They say you shouldn’t judge a book by its cover, but the artwork of Perfectly Still is so beautifully desolate, with its balloons and chair next to railway tracks, that you can’t help having your attention drawn to it.
It is a shame then, that the tone of the album itself doesn’t match initial impressions until half way through, with ‘Value The One You Love’. A slower number to previous tracks, it successfully showcases lead singer Kerry Adamson’s soft folky vocals whilst sparse piano notes twinkle underneath the thundering guitars.
That is not to say that opener ‘A Million Ways’ isn’t any good. Catchy and breezy like a female-fronted folk-rock Vampire Weekend from London. The chorus, with its borderline ridiculous repetition of “Bang Bang Bang” is certainly memorable if nothing else.
Future single ‘Burn’ is upbeat considering its lyrical content: “I could make you rue the day you ever stepped into my path / Unshed tears and wasted years they are the fuel that feeds my wrath”.

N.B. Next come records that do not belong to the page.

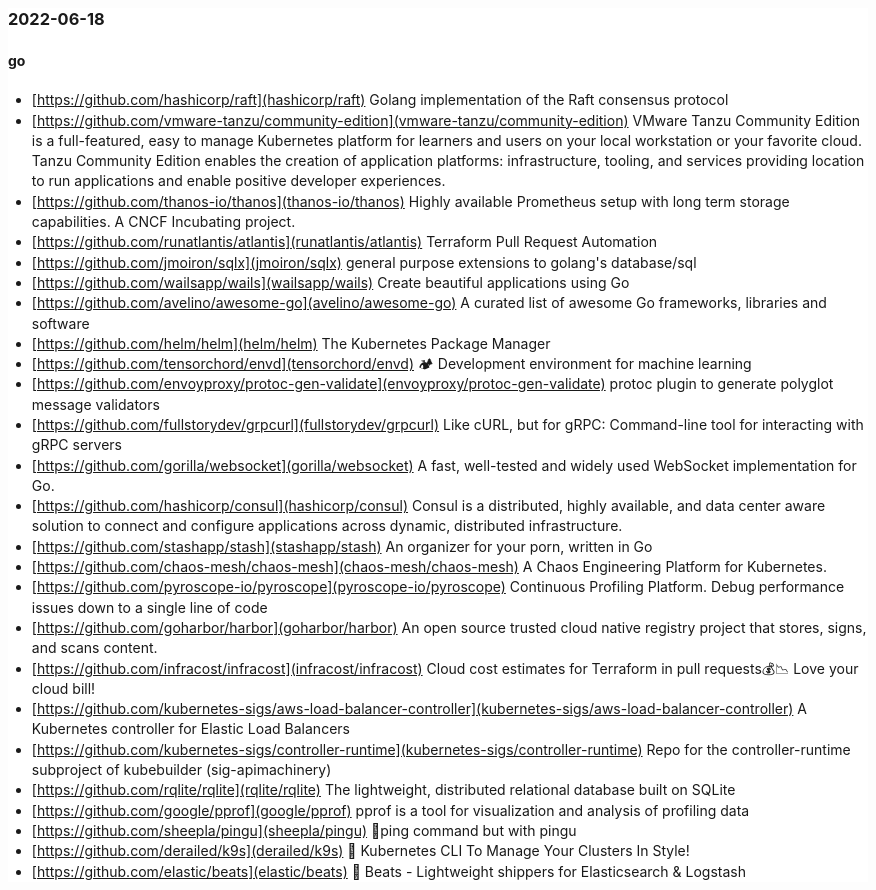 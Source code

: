 ### 2022-06-18

#### go
* [https://github.com/hashicorp/raft](hashicorp/raft) Golang implementation of the Raft consensus protocol
* [https://github.com/vmware-tanzu/community-edition](vmware-tanzu/community-edition) VMware Tanzu Community Edition is a full-featured, easy to manage Kubernetes platform for learners and users on your local workstation or your favorite cloud. Tanzu Community Edition enables the creation of application platforms: infrastructure, tooling, and services providing location to run applications and enable positive developer experiences.
* [https://github.com/thanos-io/thanos](thanos-io/thanos) Highly available Prometheus setup with long term storage capabilities. A CNCF Incubating project.
* [https://github.com/runatlantis/atlantis](runatlantis/atlantis) Terraform Pull Request Automation
* [https://github.com/jmoiron/sqlx](jmoiron/sqlx) general purpose extensions to golang's database/sql
* [https://github.com/wailsapp/wails](wailsapp/wails) Create beautiful applications using Go
* [https://github.com/avelino/awesome-go](avelino/awesome-go) A curated list of awesome Go frameworks, libraries and software
* [https://github.com/helm/helm](helm/helm) The Kubernetes Package Manager
* [https://github.com/tensorchord/envd](tensorchord/envd) 🏕️ Development environment for machine learning
* [https://github.com/envoyproxy/protoc-gen-validate](envoyproxy/protoc-gen-validate) protoc plugin to generate polyglot message validators
* [https://github.com/fullstorydev/grpcurl](fullstorydev/grpcurl) Like cURL, but for gRPC: Command-line tool for interacting with gRPC servers
* [https://github.com/gorilla/websocket](gorilla/websocket) A fast, well-tested and widely used WebSocket implementation for Go.
* [https://github.com/hashicorp/consul](hashicorp/consul) Consul is a distributed, highly available, and data center aware solution to connect and configure applications across dynamic, distributed infrastructure.
* [https://github.com/stashapp/stash](stashapp/stash) An organizer for your porn, written in Go
* [https://github.com/chaos-mesh/chaos-mesh](chaos-mesh/chaos-mesh) A Chaos Engineering Platform for Kubernetes.
* [https://github.com/pyroscope-io/pyroscope](pyroscope-io/pyroscope) Continuous Profiling Platform. Debug performance issues down to a single line of code
* [https://github.com/goharbor/harbor](goharbor/harbor) An open source trusted cloud native registry project that stores, signs, and scans content.
* [https://github.com/infracost/infracost](infracost/infracost) Cloud cost estimates for Terraform in pull requests💰📉 Love your cloud bill!
* [https://github.com/kubernetes-sigs/aws-load-balancer-controller](kubernetes-sigs/aws-load-balancer-controller) A Kubernetes controller for Elastic Load Balancers
* [https://github.com/kubernetes-sigs/controller-runtime](kubernetes-sigs/controller-runtime) Repo for the controller-runtime subproject of kubebuilder (sig-apimachinery)
* [https://github.com/rqlite/rqlite](rqlite/rqlite) The lightweight, distributed relational database built on SQLite
* [https://github.com/google/pprof](google/pprof) pprof is a tool for visualization and analysis of profiling data
* [https://github.com/sheepla/pingu](sheepla/pingu) 🐧ping command but with pingu
* [https://github.com/derailed/k9s](derailed/k9s) 🐶 Kubernetes CLI To Manage Your Clusters In Style!
* [https://github.com/elastic/beats](elastic/beats) 🐠 Beats - Lightweight shippers for Elasticsearch & Logstash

It is, however, oddly similar to first single ‘One Blank Channel’. The latter is more serious, driven by harsher drum beats, but both songs centre around a heavily textured sound whether it is with drums, synth, or anything else.
And therein lies the problem with this album. There are seven band members in The Complete Short Stories and they’re all going to have some creative input. The result is a medley of good, but similar-sounding songs.
Acoustic closer ‘Two Acrobats’ is unexpected, but stands out as one of the best tracks on the album. Sounding like a Damien Rice track, as the Stanford Quartet coincides perfectly with Adamson’s heartfelt lyrics: “I recognise what changed in us but I still find it hard to grasp.”
As the song ends, you realise you are left with a lovely, if somewhat uneven album that you should listen to again.